Directions:
Could you return every line of the material that contains the word "able"?

Data extract:
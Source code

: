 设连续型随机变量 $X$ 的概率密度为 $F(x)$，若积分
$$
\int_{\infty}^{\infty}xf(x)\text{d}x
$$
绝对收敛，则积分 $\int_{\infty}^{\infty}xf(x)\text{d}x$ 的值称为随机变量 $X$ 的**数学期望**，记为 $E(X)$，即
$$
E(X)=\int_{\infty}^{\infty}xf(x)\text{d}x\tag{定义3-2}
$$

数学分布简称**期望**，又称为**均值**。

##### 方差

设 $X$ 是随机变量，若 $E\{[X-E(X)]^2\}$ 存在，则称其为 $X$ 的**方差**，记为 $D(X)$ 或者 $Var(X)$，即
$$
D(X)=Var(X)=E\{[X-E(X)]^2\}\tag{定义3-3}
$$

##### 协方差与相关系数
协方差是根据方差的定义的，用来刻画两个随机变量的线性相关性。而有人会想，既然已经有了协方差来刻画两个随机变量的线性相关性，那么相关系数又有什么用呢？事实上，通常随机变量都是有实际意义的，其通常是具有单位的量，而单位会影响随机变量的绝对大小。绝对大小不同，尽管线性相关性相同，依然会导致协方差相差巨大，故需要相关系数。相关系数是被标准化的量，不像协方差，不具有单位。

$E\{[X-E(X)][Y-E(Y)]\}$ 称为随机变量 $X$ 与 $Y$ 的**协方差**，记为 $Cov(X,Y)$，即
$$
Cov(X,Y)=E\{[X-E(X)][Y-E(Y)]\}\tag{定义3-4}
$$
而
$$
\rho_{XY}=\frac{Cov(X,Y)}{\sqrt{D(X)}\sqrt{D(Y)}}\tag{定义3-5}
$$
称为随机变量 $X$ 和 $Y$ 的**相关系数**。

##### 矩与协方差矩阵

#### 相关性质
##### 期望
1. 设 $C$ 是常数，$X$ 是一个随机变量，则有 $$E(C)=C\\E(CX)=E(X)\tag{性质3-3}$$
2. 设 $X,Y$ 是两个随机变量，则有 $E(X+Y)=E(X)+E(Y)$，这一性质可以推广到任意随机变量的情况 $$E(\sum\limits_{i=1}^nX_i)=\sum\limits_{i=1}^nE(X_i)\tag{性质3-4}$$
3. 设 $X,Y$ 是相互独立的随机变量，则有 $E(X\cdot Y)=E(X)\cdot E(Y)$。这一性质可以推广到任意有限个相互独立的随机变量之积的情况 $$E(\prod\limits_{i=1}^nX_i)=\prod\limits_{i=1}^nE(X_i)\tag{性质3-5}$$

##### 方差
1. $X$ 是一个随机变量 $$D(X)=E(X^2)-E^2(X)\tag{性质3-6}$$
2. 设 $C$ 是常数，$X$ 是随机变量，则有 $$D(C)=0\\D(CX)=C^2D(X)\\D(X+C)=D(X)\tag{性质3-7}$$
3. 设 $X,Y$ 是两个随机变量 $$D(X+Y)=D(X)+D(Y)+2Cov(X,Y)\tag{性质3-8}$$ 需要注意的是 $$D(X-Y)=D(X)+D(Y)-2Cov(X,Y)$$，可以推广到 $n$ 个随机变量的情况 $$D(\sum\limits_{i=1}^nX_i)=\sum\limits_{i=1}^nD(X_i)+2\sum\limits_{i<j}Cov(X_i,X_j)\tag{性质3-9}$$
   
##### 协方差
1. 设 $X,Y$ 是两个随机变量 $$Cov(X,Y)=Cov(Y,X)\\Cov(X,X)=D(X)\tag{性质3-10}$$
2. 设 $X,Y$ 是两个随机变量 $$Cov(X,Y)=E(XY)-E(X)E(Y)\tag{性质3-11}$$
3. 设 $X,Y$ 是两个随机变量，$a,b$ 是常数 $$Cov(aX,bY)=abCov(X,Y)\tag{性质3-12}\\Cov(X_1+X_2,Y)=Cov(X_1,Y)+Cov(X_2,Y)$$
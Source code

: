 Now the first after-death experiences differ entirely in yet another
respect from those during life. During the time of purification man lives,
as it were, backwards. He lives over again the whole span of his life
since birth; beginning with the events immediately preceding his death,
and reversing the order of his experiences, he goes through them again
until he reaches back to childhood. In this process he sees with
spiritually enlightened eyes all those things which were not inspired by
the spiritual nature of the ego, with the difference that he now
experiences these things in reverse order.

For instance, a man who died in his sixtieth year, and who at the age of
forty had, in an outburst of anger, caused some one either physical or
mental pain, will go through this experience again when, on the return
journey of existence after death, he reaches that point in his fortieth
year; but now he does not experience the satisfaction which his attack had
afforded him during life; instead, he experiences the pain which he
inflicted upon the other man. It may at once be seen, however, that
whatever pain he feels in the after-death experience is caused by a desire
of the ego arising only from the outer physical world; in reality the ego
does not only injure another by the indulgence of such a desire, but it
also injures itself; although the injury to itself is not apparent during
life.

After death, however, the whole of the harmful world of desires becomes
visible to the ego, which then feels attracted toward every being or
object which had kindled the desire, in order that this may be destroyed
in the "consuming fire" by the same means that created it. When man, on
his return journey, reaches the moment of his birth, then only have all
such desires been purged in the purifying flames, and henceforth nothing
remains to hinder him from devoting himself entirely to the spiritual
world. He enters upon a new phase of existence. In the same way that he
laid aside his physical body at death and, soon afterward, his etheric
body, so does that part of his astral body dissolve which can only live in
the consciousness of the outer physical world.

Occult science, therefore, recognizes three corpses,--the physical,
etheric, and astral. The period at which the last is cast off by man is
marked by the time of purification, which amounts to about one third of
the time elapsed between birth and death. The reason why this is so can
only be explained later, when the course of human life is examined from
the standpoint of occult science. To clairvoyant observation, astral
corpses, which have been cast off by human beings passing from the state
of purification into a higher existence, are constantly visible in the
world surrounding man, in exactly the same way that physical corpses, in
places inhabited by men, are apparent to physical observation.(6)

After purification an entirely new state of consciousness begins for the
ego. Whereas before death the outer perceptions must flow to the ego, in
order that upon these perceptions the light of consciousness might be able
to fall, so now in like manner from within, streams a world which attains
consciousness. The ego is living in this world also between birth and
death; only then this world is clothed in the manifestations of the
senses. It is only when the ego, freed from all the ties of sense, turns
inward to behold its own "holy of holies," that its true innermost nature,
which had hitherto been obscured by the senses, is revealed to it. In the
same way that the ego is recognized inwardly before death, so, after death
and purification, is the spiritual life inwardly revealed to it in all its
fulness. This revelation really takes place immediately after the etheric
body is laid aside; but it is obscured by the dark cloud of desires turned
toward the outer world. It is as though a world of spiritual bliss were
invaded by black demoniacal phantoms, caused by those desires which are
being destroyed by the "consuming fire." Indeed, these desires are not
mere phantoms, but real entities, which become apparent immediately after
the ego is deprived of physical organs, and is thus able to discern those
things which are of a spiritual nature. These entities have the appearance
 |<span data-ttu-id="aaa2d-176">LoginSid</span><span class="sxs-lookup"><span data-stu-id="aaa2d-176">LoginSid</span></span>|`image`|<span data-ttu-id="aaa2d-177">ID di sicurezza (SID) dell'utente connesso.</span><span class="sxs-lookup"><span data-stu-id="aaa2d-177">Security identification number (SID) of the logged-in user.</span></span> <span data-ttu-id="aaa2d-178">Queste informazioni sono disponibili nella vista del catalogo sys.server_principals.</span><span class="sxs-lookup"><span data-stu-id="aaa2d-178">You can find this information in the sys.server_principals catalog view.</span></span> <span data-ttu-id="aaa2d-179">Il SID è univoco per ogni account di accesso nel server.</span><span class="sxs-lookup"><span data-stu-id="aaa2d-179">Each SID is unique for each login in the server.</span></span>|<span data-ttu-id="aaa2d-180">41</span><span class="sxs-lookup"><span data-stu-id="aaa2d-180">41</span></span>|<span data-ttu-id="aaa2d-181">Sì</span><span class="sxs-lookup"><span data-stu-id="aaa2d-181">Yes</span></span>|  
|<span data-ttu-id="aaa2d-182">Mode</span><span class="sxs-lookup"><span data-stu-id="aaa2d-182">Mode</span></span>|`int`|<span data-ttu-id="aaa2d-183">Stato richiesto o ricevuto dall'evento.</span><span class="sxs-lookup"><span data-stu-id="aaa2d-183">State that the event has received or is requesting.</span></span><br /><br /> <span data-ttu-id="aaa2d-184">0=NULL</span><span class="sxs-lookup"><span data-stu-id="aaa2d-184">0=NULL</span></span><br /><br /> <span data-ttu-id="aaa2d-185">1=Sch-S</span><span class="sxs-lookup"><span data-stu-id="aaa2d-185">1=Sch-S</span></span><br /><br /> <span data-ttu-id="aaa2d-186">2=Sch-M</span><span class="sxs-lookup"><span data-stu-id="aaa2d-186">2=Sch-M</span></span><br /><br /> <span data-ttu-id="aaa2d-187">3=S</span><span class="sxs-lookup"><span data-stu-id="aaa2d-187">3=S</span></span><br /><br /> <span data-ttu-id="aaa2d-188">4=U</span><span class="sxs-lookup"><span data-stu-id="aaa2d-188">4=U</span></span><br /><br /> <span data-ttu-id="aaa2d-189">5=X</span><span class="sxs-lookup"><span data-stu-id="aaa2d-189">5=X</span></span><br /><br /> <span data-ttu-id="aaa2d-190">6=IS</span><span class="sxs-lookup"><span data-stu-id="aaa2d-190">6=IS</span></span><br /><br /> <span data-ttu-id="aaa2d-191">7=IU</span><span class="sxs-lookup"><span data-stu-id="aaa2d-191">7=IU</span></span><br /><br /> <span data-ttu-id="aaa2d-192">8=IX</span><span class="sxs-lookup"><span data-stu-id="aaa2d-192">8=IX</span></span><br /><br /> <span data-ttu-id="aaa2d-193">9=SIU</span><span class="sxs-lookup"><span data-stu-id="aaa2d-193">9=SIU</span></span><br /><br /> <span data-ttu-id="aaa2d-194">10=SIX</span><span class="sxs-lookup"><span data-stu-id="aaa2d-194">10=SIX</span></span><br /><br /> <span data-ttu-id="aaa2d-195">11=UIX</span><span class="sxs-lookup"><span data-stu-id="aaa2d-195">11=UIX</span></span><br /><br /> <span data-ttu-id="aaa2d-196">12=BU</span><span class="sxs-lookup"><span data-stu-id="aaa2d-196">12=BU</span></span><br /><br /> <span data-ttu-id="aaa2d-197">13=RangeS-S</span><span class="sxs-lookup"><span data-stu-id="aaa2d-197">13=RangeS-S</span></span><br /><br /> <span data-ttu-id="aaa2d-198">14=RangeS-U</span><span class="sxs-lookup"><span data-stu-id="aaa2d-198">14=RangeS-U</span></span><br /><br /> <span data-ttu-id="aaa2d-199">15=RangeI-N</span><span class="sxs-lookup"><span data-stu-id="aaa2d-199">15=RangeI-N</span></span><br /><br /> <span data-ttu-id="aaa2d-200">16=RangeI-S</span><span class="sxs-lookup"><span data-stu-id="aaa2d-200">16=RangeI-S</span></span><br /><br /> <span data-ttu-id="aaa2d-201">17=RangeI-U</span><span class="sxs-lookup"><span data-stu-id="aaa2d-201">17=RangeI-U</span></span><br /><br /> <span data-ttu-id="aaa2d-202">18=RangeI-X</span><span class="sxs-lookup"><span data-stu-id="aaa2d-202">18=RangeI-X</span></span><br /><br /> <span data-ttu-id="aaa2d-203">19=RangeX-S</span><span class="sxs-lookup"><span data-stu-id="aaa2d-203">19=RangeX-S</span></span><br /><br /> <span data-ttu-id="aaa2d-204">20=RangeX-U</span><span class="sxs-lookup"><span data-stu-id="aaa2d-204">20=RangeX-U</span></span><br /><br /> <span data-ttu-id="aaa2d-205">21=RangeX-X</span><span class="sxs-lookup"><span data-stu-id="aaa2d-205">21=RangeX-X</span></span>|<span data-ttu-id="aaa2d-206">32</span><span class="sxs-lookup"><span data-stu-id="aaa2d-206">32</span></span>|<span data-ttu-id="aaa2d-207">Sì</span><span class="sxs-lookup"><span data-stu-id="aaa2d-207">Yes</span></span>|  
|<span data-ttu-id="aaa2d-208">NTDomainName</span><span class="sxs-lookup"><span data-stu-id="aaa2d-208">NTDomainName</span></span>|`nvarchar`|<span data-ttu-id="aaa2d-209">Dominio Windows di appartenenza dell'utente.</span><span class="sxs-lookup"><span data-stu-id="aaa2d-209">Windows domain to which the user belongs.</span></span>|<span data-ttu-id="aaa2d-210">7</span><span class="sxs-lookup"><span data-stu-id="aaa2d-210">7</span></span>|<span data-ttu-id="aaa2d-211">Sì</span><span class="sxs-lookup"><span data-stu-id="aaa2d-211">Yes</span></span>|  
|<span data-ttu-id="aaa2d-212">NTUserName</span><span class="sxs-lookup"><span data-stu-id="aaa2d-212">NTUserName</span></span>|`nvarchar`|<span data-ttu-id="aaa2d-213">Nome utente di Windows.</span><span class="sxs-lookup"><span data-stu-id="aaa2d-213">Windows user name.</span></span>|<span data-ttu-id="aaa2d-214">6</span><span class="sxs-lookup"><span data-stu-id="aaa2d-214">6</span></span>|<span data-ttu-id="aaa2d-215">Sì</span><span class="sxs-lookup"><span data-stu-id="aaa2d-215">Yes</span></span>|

Exercise response:
order that upon these perceptions the light of consciousness might be able
the ego is deprived of physical organs, and is thus able to discern those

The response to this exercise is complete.